COPISTAS, TRADUTTORI E TRADITORI


Pois, Quaglio, as diferentes traduções do versículo de Samuel sobre a serra é talvez a demonstração mais contundente de que não se pode confiar em tradução alguma da Bíblia. Houve um grande esforço em amenizar os métodos do sábio rei Davi. De nada te adiantaria ser capaz de ler o texto em hebraico. Pois não existe mais texto original algum da Bíblia. Nem mesmo cópias em primeira mão. Sequer cópias de cópias de cópias. O que hoje temos são cópias de muitas outras cópias anteriores.

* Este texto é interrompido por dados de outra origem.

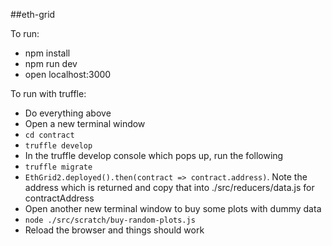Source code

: ##eth-grid

To run:

- npm install
- npm run dev
- open localhost:3000

To run with truffle:

- Do everything above
- Open a new terminal window
- `cd contract`
- `truffle develop`
- In the truffle develop console which pops up, run the following
- `truffle migrate`
- `EthGrid2.deployed().then(contract => contract.address)`. Note the address which is returned and copy that into ./src/reducers/data.js for contractAddress
- Open another new terminal window to buy some plots with dummy data
- `node ./src/scratch/buy-random-plots.js`
- Reload the browser and things should work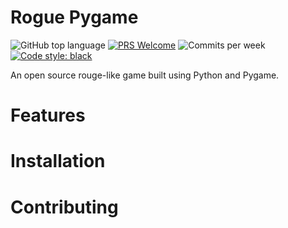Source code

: # Rogue Pygame

![GitHub top language](https://img.shields.io/github/languages/top/roguepygame/roguepygame)
[![PRS Welcome](https://img.shields.io/badge/PRs-welcome-brightgreen.svg)](https://github.com/roguepygame/roguepygame/issues)
![Commits per week](https://img.shields.io/github/commit-activity/w/roguepygame/roguepygame/main)
[![Code style: black](https://img.shields.io/badge/code%20style-black-000000.svg)](https://github.com/psf/black)

An open source rouge-like game built using Python and Pygame.  

# Features

# Installation

# Contributing

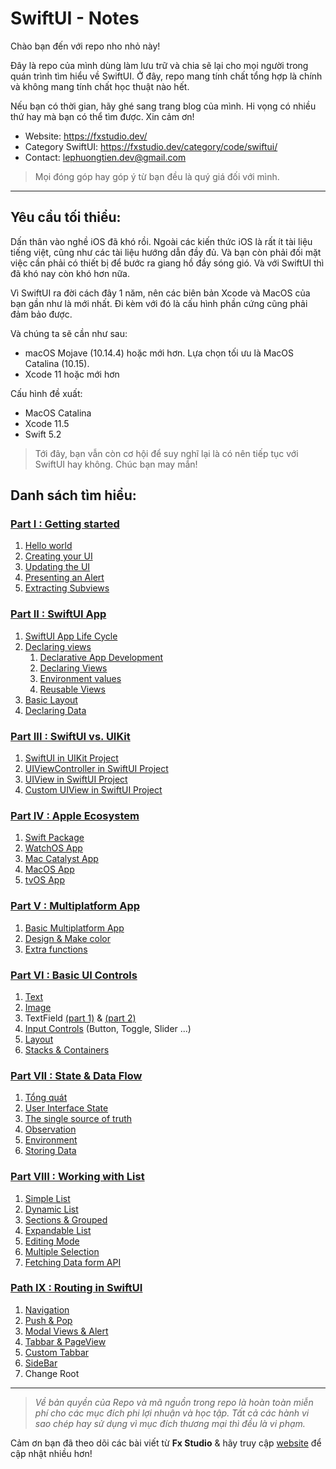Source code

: # SwiftUI - Notes

Chào bạn đến với repo nho nhỏ này!

Đây là repo của mình dùng làm lưu trữ và chia sẽ lại cho mọi người trong quán trình tìm hiểu về SwiftUI. Ở đây, repo mang tính chất tổng hợp là chính và không mang tính chất học thuật nào hết.

Nếu bạn có thời gian, hãy ghé sang trang blog của mình. Hi vọng có nhiều thứ hay mà bạn có thể tìm được. Xin cảm ơn!

- Website: https://fxstudio.dev/
- Category SwiftUI: https://fxstudio.dev/category/code/swiftui/
- Contact: [lephuongtien.dev@gmail.com](mailto:lephuongtien.dev@gmail.com)

> Mọi đóng góp hay góp ý từ bạn đều là quý giá đối với mình.

---

## Yêu cầu tối thiểu:

Dấn thân vào nghề iOS đã khó rồi. Ngoài các kiến thức iOS là rất ít tài liệu tiếng việt, cũng như các tài liệu hướng dẫn đầy đủ. Và bạn còn phải đối mặt việc cần phải có thiết bị để bước ra giang hồ đầy sóng gió. Và với SwiftUI thì đã khó nay còn khó hơn nữa. 

Vì SwiftUI ra đời cách đây 1 năm, nên các biên bản Xcode và MacOS của bạn gần như là mới nhất. Đi kèm với đó là cấu hình phần cứng cũng phải đảm bảo được. 

Và chúng ta sẽ cần như sau:

* macOS Mojave (10.14.4) hoặc mới hơn. Lựa chọn tối ưu là MacOS Catalina (10.15).
* Xcode 11 hoặc mới hơn

Cấu hình đề xuất:

* MacOS Catalina
* Xcode 11.5
* Swift 5.2

> Tới đây, bạn vẫn còn cơ hội để suy nghĩ lại là có nên tiếp tục với SwiftUI hay không. Chúc bạn may mắn!

## Danh sách tìm hiểu:

### [Part I : Getting started](https://fxstudio.dev/swiftui-phan-1-lam-quen-voi-swiftui/)

1. [Hello world](./001-Helloworld)
2. [Creating your UI](./002-CreatingUI)
3. [Updating the UI](./003-UpdatingUI)
4. [Presenting an Alert](./004-PresentingAlert)
5. [Extracting Subviews](./005-ExtractingSubviews)

### [Part II : SwiftUI App](https://fxstudio.dev/swiftui-phan-2-co-ban-ve-ung-dung-swiftui-app/) 

1. [SwiftUI App Life Cycle](./006-LifeCycleApp)
2. [Declaring views](./007-DeclaringViews)
   1. [Declarative App Development](./007-DeclaringViews/01_DeclarativeApp.md)
   2. [Declaring Views](./007-DeclaringViews/02_DeclaringViews.md)
   3. [Environment values](./007-DeclaringViews/03_EnvironmentValues.md)
   4. [Reusable Views](./007-DeclaringViews/04_ReusableViews.md)
3. [Basic Layout](./008-BasicLayout)
4. [Declaring Data](./009-DeclaringData)

### [Part III : SwiftUI vs. UIKit](./010-SwiftUIVsUIKit)

1. [SwiftUI in UIKit Project](./010-SwiftUIVsUIKit/011_SwiftUIinUIKit.md)
2. [UIViewController in SwiftUI Project](./010-SwiftUIVsUIKit/012_UIKitinSwiftUI.md)
3. [UIView in SwiftUI Project](./010-SwiftUIVsUIKit/013_UIViewInSwiftUI.md)
4. [Custom UIView in SwiftUI Project](./010-SwiftUIVsUIKit/014_CustomViewInSwiftUI.md)

### [Part IV : Apple Ecosystem](./011-AppleEcosystem)

1. [Swift Package](./011-AppleEcosystem/011_1_SwiftPackage.md)
2. [WatchOS App](./011-AppleEcosystem/011_2_WatchOSApp.md)
3. [Mac Catalyst App](./011-AppleEcosystem/011_3_MacCatalystApp.md)
4. [MacOS App](./011-AppleEcosystem/011_4_MacOSApp.md)
5. [tvOS App](./011-AppleEcosystem/011_5_tvOSApp.md)

### [Part V : Multiplatform App](./012-MultiplatformApp)

1. [Basic Multiplatform App](./012-MultiplatformApp/01_BasicMultiplatformApp.md)
2. [Design & Make color](./012-MultiplatformApp/02_DesignViews.md)
3. [Extra functions](./012-MultiplatformApp/03_ExtraFunctions.md)

### [Part VI : Basic UI Controls](./013-BuildingBlockUI)

1. [Text](./013-BuildingBlockUI/01_Text.md)
2. [Image](./013-BuildingBlockUI/02_Image.md)
3. TextField [(part 1)](./013-BuildingBlockUI/03_Textfield_1.md) & [(part 2)](./013-BuildingBlockUI/03_Textfield_2.md)
4. [Input Controls](./013-BuildingBlockUI/04_InputControls.md) (Button, Toggle, Slider ...)
5. [Layout](./013-BuildingBlockUI/05_Layout.md)
6. [Stacks & Containers](./013-BuildingBlockUI/06_StacksContainers.md)

### [Part VII : State & Data Flow](./014-StateDataFlow)

1. [Tổng quát](./014-StateDataFlow/01_OverView.md)
2. [User Interface State](./014-StateDataFlow/02_UserInterfaceState.md)
3. [The single source of truth](./014-StateDataFlow/03_TheSingleSourceOfTruth.md)
4. [Observation](./014-StateDataFlow/04_Observation.md)
5. [Environment](./014-StateDataFlow/05_Environment.md)
6. [Storing Data](./014-StateDataFlow/06_StoringData.md)

### [Part VIII : Working with List](./015-WorkingWithList)

1. [Simple List](./015-WorkingWithList/01_SimpleList.md)
2. [Dynamic List](./015-WorkingWithList/02_DynamicList.md)
3. [Sections & Grouped](./015-WorkingWithList/03_SectionsGrouped.md)
4. [Expandable List](./015-WorkingWithList/04_ExpandableList.md)
5. [Editing Mode](./015-WorkingWithList/05_EditingMode.md)
6. [Multiple Selection](./015-WorkingWithList/06_MultipleSelection.md)
7. [Fetching Data form API](./015-WorkingWithList/07_FetchingData.md)

### [Path IX : Routing in SwiftUI](./016-RoutingInSwiftUI)

1. [Navigation](./016-RoutingInSwiftUI/01_Navigation.md)
2. [Push & Pop](./016-RoutingInSwiftUI/02_Push_Pop.md)
3. [Modal Views & Alert](./016-RoutingInSwiftUI/03_ModalView_Alert.md)
4. [Tabbar & PageView](./016-RoutingInSwiftUI/04_TabView.md)
5. [Custom Tabbar](./016-RoutingInSwiftUI/05_CustomTabbar.md)
6. [SideBar](./016-RoutingInSwiftUI/06_SideBar.md)
7. Change Root



---

> *Về bản quyền của Repo và mã nguồn trong repo là hoàn toàn miễn phí cho các mục đích phi lợi nhuận và học tập. Tất cả các hành vi sao chép  hay sử dụng vì mục đích thương mại thì đều là vi phạm.*

Cảm ơn bạn đã theo dõi các bài viết từ **Fx Studio** & hãy truy cập [website](https://fxstudio.dev/) để cập nhật nhiều hơn!

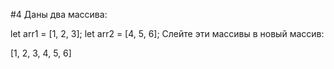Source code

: #4
Даны два массива:

let arr1 = [1, 2, 3];
let arr2 = [4, 5, 6];
Слейте эти массивы в новый массив:

[1, 2, 3, 4, 5, 6]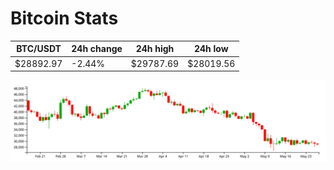 # Bitcoin Stats

BTC/USDT|24h change|24h high|24h low|
|---|---|---|---|
|$28892.97|-2.44%|$29787.69|$28019.56|

<img src="./chart.svg">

O que me remete ao livro citado de Bart Ehrman, O que Jesus disse? O que Jesus não disse? – Quem mudou a Bíblia e por quê, que me foi recomendado pelo leitor Ricardo Donizetti. O autor tem uma trajetória igual à minha. Lendo a Bíblia, perdeu a fé. Só que foi bem mais longe do que eu. Estudou grego e hebraico para conseguir ler o Livro no original. Mais ainda: foi atrás de cada fragmento das cópias que ainda restam da Bíblia, em diferentes bibliotecas, para cotejá-las. Meu caminho foi bem mais singelo.

Inicialmente, li a Bíblia apenas em português. De alguma forma, nela algo há de restar do livro original. O que restou foi suficiente para convencer-me que o tal de deus é uma criação da mente humana. Desde muito jovem, tornei-me ateu. Ehrman, na verdade, não ousou tanto. Tornou-se agnóstico. O que, a meu ver, é ficar em cima do muro. Mas sua reflexão sobre as modificações – involuntárias ou propositais – dos textos originais é fundamental para todo estudioso da Bíblia.

Segundo Ehrman, um estudioso da Bíblia, John Mill, membro do Queens College, Oxford, examinou cerca de cem manuscritos gregos e neles encontrou trinta mil variantes. Outros pesquisadores fazem estimativas bem mais discordantes. “Alguns falam de duzentas mil variantes conhecidas, outros de trezentas mil, alguns falam de quatrocentas mil ou mais! Mas não se tem certeza, porque, apesar dos impressionantes avanços da informática, ainda não houve quem fosse capaz de contar todas. Talvez, como eu já disse, seja melhor falar em termos comparativos. Há mais variações entre os nossos manuscritos que palavras no Novo Testamento”.

Os copistas que reproduziram os textos originais, ao longo dos séculos, foram influenciados por controvérsias políticas, teológicas ou culturais de suas épocas. Sem falar que muito copistas sequer conheciam a língua da qual copiavam. Apenas reproduziam as formas das letras que viam. Um escorregão da pena e o sentido de uma palavra podia mudar muito.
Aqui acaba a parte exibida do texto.